After self-imposed exile in Italy, artist Stephen Campbell is back, in

celebratory mood, and helping Scotland's youth, as Clare Henry discovers

IN 1993 the famous Scottish painter, Steven Campbell, opted out and

took his family to Italy, threatening never to return. He was angry,

angry about the state of the nation, pessimistic about the future,

despairing of British society in general. Moreover, after a decade at

the top of the art-world tree as an international name, he still felt


Now he's back and -- man of extremes -- has gone from isolation to

collaboration in a big way, embracing his local community with vim and

vigour, applying his energy to a vast range of projects and people --

huge landscape murals for Glasgow Airport, a portrait of film-maker Bill

Forsyth, an exhibition of 90 inter-related pictures, lectures in Glasgow

and Orkney, a jazz opera with Tommy Smith and Stuart Hepburn, a big

(permanent) picture for Glasgow Royal Concert Hall, and more.

For Campbell has -- literally -- moved down from the mountain to live

right beside the village cross. ''This has been a lucky house for us.

Really lucky. We haven't done a thing to it since we moved in, so it's

rather like living in a B&B -- no responsibilities for the decor or the


From this small but convivial Stirlingshire base, with his three kids

at the local school, he orchestrates his life on a celebratory note. It

still takes in trips to New York (in September he exhibited at the

prestigious Marborough Gallery) and Dublin (for his 42nd birthday in

March), but also allows time for family, friends, fishing, and evenings

teaching teenagers in a local hall.

I visited one of his self-initiated night classes. ''There may be

urban deprivation but there's rural deprivation too. These kids have

nothing to do, nowhere to go. They just hang around the streets. I want

to change that.''

It was a far cry from the Campbell I knew in New York in the early

1980s -- or indeed the Campbell of pre-Italy. The village hall was in

darkness apart from a sea of candles stuck to rough pieces of card

scrawled with words such as love, peace, brother, sister, friendship,

poetry, silence. A group of teenagers perched on chairs. Campbell sat on

the floor, talking passionately about St Francis and Fra Angelico while

Gregorian chants played in the background.

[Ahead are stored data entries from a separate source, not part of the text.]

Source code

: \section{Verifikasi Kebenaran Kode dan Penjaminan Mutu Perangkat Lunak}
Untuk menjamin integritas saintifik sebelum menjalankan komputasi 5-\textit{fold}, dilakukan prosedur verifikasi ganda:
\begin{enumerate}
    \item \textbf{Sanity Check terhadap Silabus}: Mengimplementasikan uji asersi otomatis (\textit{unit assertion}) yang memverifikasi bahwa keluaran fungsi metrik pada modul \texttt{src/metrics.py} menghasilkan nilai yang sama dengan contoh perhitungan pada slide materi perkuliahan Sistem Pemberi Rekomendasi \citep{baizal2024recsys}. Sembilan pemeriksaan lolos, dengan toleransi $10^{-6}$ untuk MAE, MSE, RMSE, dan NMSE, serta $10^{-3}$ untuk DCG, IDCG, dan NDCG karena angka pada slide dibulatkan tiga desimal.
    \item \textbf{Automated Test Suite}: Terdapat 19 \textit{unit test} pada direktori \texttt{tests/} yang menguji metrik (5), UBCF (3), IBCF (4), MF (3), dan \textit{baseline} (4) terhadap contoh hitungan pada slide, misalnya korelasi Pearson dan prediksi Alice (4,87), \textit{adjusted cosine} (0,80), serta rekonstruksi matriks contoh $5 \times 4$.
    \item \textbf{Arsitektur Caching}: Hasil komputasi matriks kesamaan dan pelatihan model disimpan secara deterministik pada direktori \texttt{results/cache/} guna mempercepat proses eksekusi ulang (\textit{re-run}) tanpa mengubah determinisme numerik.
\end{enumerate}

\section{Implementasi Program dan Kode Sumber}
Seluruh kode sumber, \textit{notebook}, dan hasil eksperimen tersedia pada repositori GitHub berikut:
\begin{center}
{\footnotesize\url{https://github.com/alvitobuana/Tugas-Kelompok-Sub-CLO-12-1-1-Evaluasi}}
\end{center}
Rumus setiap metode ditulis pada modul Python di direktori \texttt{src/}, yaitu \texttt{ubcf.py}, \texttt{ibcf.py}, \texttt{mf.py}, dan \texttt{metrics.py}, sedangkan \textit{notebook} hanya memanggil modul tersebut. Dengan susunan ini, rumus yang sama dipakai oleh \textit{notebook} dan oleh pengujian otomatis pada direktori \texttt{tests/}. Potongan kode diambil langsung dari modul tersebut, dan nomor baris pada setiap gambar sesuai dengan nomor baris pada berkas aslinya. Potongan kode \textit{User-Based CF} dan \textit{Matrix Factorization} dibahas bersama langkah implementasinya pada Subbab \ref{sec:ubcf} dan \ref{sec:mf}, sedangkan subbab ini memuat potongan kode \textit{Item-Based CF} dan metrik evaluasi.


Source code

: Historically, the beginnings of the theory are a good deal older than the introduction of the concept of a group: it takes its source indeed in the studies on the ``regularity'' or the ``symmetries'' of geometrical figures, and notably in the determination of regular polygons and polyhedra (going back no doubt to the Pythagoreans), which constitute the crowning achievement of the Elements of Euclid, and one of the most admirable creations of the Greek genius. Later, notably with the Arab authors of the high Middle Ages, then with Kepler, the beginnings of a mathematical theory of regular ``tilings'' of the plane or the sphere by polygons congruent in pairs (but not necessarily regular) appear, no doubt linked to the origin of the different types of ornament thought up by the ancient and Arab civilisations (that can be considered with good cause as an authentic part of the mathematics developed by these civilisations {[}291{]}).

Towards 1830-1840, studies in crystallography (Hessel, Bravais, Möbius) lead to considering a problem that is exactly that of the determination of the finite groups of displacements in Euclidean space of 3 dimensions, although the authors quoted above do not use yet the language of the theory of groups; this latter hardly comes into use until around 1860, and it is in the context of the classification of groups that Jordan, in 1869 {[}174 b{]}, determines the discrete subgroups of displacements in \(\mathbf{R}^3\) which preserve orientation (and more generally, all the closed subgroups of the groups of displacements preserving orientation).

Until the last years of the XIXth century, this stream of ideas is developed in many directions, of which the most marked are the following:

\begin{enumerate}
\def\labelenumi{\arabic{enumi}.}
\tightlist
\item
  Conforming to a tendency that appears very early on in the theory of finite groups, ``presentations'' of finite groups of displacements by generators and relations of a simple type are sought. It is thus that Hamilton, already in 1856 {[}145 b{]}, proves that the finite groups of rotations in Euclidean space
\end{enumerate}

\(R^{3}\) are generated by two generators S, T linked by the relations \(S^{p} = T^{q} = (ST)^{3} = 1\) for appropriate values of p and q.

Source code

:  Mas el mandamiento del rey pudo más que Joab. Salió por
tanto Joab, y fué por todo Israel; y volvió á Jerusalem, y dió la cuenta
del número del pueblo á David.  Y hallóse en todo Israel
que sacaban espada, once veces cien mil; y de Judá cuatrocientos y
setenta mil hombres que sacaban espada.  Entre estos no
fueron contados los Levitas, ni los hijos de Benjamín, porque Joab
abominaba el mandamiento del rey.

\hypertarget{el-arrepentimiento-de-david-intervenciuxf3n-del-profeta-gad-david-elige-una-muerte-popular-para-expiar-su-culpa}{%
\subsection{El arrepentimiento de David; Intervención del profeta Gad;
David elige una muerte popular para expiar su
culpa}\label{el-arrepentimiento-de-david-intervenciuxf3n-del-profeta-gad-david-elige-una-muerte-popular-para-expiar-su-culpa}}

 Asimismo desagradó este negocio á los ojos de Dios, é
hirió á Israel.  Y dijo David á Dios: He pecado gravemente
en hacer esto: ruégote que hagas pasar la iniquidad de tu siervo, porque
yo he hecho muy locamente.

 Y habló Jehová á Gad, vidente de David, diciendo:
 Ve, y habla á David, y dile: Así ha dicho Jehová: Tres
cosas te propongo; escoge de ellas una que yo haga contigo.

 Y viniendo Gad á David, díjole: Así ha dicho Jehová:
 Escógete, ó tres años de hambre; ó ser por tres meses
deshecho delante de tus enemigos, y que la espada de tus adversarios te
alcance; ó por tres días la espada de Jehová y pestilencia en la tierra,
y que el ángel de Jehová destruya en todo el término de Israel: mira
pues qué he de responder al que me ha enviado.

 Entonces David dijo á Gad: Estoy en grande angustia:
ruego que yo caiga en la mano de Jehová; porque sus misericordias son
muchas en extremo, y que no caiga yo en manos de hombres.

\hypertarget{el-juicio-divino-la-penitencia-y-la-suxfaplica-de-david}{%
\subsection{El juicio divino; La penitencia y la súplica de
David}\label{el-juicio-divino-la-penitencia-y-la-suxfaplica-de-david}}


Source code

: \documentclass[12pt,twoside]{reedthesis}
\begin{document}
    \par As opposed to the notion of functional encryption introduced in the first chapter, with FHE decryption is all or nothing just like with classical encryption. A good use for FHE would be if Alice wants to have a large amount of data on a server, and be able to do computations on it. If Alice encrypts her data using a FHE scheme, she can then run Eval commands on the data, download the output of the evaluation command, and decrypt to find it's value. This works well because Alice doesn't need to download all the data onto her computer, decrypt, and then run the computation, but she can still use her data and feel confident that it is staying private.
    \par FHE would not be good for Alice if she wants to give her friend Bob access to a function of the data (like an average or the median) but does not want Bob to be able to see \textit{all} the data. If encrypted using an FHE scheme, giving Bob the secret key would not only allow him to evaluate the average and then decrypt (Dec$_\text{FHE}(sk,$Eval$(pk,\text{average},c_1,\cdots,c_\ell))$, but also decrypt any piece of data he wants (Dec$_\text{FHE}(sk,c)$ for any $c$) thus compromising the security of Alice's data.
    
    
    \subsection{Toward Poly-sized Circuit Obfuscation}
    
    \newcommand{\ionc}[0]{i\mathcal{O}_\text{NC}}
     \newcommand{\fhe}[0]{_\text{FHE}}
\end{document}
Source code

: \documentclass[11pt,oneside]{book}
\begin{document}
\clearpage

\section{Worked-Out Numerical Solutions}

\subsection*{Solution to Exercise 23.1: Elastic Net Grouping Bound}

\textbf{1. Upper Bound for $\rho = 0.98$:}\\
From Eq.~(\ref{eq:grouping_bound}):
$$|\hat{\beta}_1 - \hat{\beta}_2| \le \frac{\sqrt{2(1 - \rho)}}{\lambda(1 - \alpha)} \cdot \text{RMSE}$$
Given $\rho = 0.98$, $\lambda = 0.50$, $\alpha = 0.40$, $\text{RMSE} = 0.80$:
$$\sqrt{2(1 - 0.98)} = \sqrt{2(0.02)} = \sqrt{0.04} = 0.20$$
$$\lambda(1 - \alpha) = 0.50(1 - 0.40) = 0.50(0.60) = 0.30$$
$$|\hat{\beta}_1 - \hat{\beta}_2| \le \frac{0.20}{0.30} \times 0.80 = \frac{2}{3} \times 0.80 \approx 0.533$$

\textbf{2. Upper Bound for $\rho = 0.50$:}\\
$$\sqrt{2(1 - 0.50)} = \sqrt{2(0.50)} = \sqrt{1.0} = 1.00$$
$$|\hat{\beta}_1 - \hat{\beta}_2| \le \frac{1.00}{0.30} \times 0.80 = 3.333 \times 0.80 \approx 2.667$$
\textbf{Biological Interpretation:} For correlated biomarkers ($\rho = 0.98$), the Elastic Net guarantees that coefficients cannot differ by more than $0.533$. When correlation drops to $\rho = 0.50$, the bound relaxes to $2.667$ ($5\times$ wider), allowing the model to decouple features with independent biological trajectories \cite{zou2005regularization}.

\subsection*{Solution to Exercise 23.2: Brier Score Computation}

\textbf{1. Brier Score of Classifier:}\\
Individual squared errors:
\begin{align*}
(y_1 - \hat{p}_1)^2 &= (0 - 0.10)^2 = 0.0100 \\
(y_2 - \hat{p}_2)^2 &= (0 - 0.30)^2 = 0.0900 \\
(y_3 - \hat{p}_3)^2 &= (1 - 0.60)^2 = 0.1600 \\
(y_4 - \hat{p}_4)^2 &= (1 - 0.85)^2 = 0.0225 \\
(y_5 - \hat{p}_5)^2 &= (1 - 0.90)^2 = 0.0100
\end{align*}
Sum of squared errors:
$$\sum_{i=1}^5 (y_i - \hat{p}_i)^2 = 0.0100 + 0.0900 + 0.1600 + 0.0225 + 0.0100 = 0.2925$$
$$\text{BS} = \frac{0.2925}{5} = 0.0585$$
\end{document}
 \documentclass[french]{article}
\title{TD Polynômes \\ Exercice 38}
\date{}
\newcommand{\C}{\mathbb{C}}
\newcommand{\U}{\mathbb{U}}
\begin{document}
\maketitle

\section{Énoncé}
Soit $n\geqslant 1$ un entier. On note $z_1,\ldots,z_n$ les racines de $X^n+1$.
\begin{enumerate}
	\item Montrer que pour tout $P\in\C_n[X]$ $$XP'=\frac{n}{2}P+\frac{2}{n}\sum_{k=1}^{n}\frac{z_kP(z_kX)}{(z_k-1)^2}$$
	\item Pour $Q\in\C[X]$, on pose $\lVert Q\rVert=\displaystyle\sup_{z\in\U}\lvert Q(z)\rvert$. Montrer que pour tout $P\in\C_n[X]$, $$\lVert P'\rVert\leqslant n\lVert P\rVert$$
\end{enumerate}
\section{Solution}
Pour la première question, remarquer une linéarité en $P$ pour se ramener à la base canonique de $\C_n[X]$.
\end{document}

He was accompanied by Father Declan, a Franciscan friar. ''I adore St

Francis. His chapel is near Lucca where we stay in Italy. His chapel is

so beautiful, so moving.''

How did he get hold of a friar?

''I looked in the Yellow Pages, phoned them up and said I needed a

friar for next Wednesday. No problem. Who did I want? I said someone

young, tall, dark, and handsome.'' And he was. Good with the kids too,

though I think the Gregorian chants threw him at first.''

After the life of St Francis, we had music from four of the students

(''One was a real pain but we knocked him into shape'') followed by an

Indian carryout delivered all the way from Stirling. When the janitor

came to close up, the kids had to be levered out of the door. Parallel

classes on film, writing, and poetry included contributions by Forsyth;

actor/script writer Stuart Hepburn; poet Edward Morgan; David Punter,

Professor of English at Stirling; and Elvis impersonator Jesse Garron.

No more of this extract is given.